◆ Problem to work on: Comb the records below for the string "cigroups" and copy each line where it turns up.

[Collection entries]

╭──

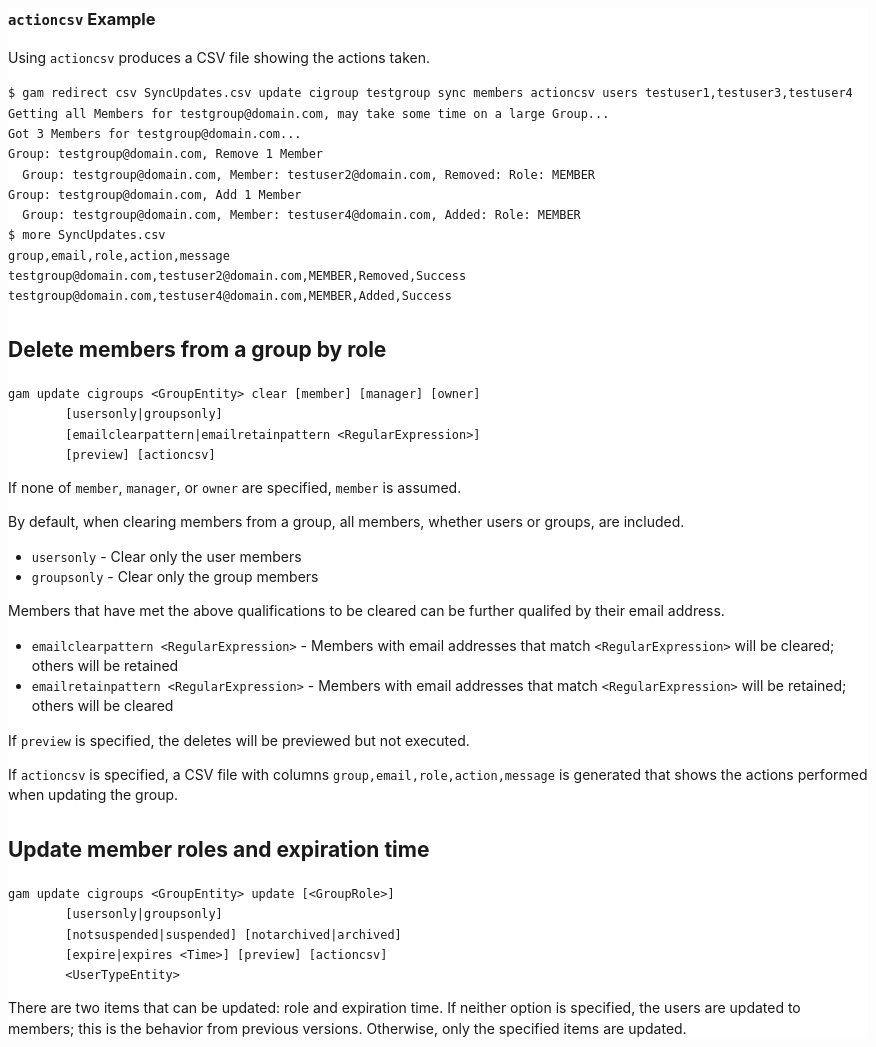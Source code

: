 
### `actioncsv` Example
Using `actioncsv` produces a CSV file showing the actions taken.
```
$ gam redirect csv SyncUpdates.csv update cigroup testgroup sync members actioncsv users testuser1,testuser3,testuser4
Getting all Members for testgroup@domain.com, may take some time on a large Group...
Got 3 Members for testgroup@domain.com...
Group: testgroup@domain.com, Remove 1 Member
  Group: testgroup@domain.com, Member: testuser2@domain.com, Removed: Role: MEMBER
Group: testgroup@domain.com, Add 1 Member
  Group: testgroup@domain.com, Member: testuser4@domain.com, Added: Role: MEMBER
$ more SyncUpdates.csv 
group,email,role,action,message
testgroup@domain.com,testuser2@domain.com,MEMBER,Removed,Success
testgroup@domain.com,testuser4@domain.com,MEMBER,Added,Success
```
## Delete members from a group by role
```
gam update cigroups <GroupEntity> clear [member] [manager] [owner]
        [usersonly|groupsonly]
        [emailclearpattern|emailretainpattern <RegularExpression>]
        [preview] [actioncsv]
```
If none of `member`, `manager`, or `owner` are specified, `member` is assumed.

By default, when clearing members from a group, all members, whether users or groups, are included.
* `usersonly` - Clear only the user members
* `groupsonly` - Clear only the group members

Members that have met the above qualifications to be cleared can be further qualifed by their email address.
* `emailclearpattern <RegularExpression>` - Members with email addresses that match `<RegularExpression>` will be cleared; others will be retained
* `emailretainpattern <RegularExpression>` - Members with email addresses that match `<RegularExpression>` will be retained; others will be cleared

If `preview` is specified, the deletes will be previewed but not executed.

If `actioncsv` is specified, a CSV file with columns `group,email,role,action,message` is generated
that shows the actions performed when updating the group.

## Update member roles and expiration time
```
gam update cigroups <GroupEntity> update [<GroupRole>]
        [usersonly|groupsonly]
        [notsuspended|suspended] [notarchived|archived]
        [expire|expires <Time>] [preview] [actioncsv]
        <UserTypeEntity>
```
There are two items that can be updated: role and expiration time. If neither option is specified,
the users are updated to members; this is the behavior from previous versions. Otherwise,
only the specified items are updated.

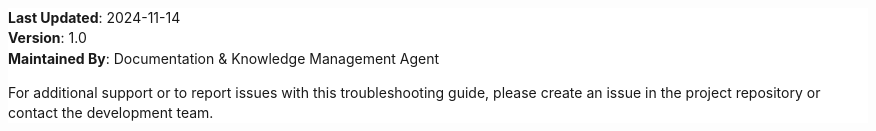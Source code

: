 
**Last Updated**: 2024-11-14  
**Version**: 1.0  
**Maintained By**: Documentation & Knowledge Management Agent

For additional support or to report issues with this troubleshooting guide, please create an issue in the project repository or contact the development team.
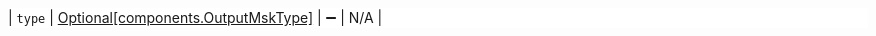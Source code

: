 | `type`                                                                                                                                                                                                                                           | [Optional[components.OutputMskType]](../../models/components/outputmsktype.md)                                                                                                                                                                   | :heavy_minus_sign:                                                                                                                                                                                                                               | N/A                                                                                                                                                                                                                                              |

╰──

◆ Output below:
gam update cigroups <GroupEntity> clear [member] [manager] [owner]
gam update cigroups <GroupEntity> update [<GroupRole>]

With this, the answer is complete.